Wenn Sie Ihrer Melde- und Nachweispflicht nicht nachkommen, verlieren Sie für die Dauer der Säumnis Ihren Anspruch auf Entgelt. Das heißt, Ihr Arbeitgeber oder Ihre Arbeitgeberin muss Ihnen den Lohn bzw. das Gehalt nicht bezahlen, solange Sie sich nicht krankgemeldet und/oder die nötigen Krankmeldungen gebracht haben. Arbeitgeber/-innen dürfen jedoch in der Regel das Arbeitsverhältnis nicht durch fristlose Entlassung beenden, sollten Ar­beit­nehmer/-innen ihrer Mitteilungs- oder Nachweispflicht nicht nachkommen.

Wie Sie sich im Krankenstand verhalten sollten

Krankenstand oder nicht? Ob eine Arbeitsunfähigkeit aufgrund einer Erkrankung vorliegt, entscheidet die behandelnde Ärztin oder der behandelnde Arzt. Im Krankenstand dürfen Sie nichts tun, was das Gesundwerden verzögern könnte. Das bedeutet zum Beispiel, wenn jemand aufgrund einer Grippe oder eines grippalen Infekts im Krankenstand ist, darf er sich nicht im Freien aufhalten bzw. muss dies auf das Allernötigste beschränken (Arztbesuche, Gang zur Apotheke). Ist jemand wegen Depressionen krankgeschrieben, kann Spazierengehen ein Teil der Behandlung sein. Was zu tun ist, entscheidet im Zweifelsfall Arzt oder Ärztin bzw. sagt der gesunde Menschen­verstand. Auch wenn Sie sich während des Krankenstandes nicht an Ihrem Hauptwohnsitz aufhalten, ist das Ihrer Ärztin bzw. Ihrem Arzt bekannt zu geben. Bei Aufenthalt in einem anderen Bundesland oder im Ausland muss vorab die Zustimmung der Krankenkasse eingeholt werden.

Kündigung im Krankenstand

Arbeitnehmer/-innen können im Krankenstand gekündigt werden

Arbeitnehmer/-innen sind während des Krankenstandes nicht vor dem Verlust des Arbeitsplatzes geschützt. Deshalb gehen auch viele Arbeitnehmer/-innen krank arbeiten. ArbeitnehmerInnen können während des Krankenstandes gekündigt werden. Dabei sind aber dieselben Kündigungsfristen und -termine einzuhalten, die auch sonst gelten.

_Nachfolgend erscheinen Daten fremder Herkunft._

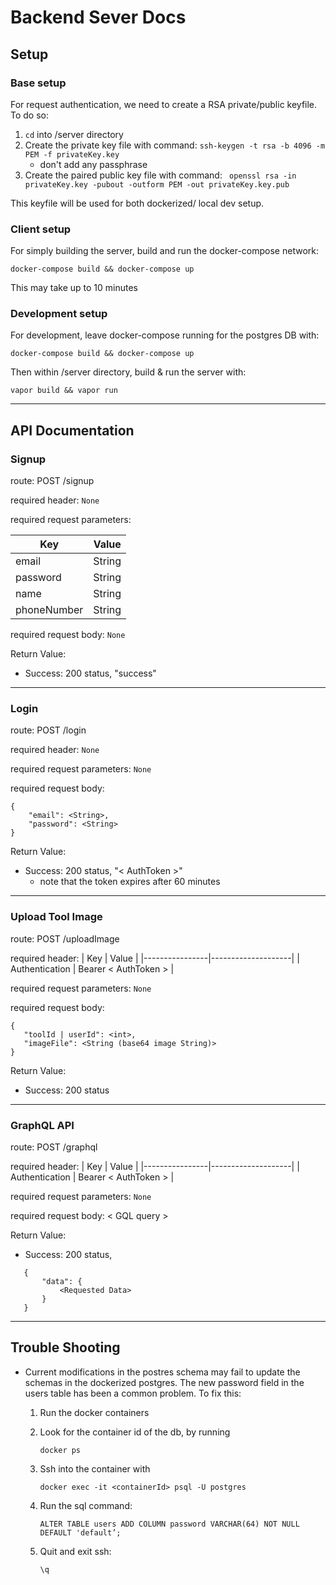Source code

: # Backend Sever Docs

## Setup

### **Base setup**

For request authentication, we need to create a RSA private/public keyfile. To do so:

1. `cd` into /server directory
2. Create the private key file with command:
   `ssh-keygen -t rsa -b 4096 -m PEM -f privateKey.key`
   - don't add any passphrase
3. Create the paired public key file with command:
   ` openssl rsa -in privateKey.key -pubout -outform PEM -out privateKey.key.pub`

This keyfile will be used for both dockerized/ local dev setup.

### **Client setup**

For simply building the server, build and run the docker-compose network:

    docker-compose build && docker-compose up

This may take up to 10 minutes

### **Development setup**

For development, leave docker-compose running for the postgres DB with:

    docker-compose build && docker-compose up

Then within /server directory, build & run the server with:

    vapor build && vapor run

---

## API Documentation

### Signup

route: POST /signup

required header: `None`

required request parameters:

| Key         | Value  |
| ----------- | ------ |
| email       | String |
| password    | String |
| name        | String |
| phoneNumber | String |

required request body: `None`

Return Value:

- Success: 200 status, "success"

---

### Login

route: POST /login

required header: `None`

required request parameters: `None`

required request body:

```
{
    "email": <String>,
    "password": <String>
}
```

Return Value:

- Success: 200 status, "< AuthToken >"
  - note that the token expires after 60 minutes

---

### Upload Tool Image

route: POST /uploadImage

required header:
| Key | Value |
|----------------|--------------------|
| Authentication | Bearer < AuthToken > |

required request parameters: `None`

required request body:

```
{
   "toolId | userId": <int>,
   "imageFile": <String (base64 image String)>
}
```

Return Value:

- Success: 200 status

---

### GraphQL API

route: POST /graphql

required header:
| Key | Value |
|----------------|--------------------|
| Authentication | Bearer < AuthToken > |

required request parameters: `None`

required request body: < GQL query >

Return Value:

- Success: 200 status,

```
   {
       "data": {
           <Requested Data>
       }
   }
```

---

## Trouble Shooting

- Current modifications in the postres schema may fail to update the schemas in the dockerized postgres. The new password field in the users table has been a common problem. To fix this:

  1. Run the docker containers
  2. Look for the container id of the db, by running

     `docker ps`

  3. Ssh into the container with

     `docker exec -it <containerId> psql -U postgres`

  4. Run the sql command:

     `ALTER TABLE users ADD COLUMN password VARCHAR(64) NOT NULL DEFAULT 'default’;`

  5. Quit and exit ssh:

     `\q`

Arbeitgeber/-innen müssen den Krankenstand bezahlen

Arbeitgeber/-innen ersparen sich durch eine Kündigung im Krank­en­stand nichts. Aufgrund der gesetzlichen Bestimmungen müssen sie bei einer Kündigung im Krankenstand das Entgelt im Krankenstand weiterbezahlen, sofern die ArbeitnehmerInnen noch einen An­spruch darauf haben.

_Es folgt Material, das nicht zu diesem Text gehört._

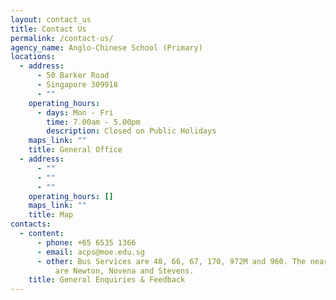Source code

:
 ```yaml
---
layout: contact_us
title: Contact Us
permalink: /contact-us/
agency_name: Anglo-Chinese School (Primary)
locations:
  - address:
      - 50 Barker Road
      - Singapore 309918
      - ""
    operating_hours:
      - days: Mon - Fri
        time: 7.00am - 5.00pm
        description: Closed on Public Holidays
    maps_link: ""
    title: General Office
  - address:
      - ""
      - ""
      - ""
    operating_hours: []
    maps_link: ""
    title: Map
contacts:
  - content:
      - phone: +65 6535 1366
      - email: acps@moe.edu.sg
      - other: Bus Services are 48, 66, 67, 170, 972M and 960. The nearest MRT stations
          are Newton, Novena and Stevens.
    title: General Enquiries & Feedback
---
```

Seit 01.07.2018 muss die / der Arbeitgeber/-in auch bei einer ein­ver­nehm­lich­en Lösung nach dem Ende des Arbeitsverhältnisses das Entgelt weit­erzahlen, wenn die einvernehmliche Lösung während oder im Hinblick auf einen Krankenstand erfolgt ist.

So viel Krankengeld gibt es

  • Bis zum 42. Tag der Arbeits­unfähigkeit infolge Erkrankung gibt es 50 Prozent der Bemessungs­grundlage.

  • Ab dem 43. Tag gibt es 60 Prozent der Bemessungs­grundlage.

  • Für Sonder­zahlungen gebührt ein Zuschlag von 17 Prozent, der ein Sechstel der Höchst­beitrags­grundlage (2020: 5.370 Euro) nicht überschreiten darf.

  • Die Bemessungs­grundlage ist der letzte volle beitragspflichtige Bruttolohn (Bruttogehalt).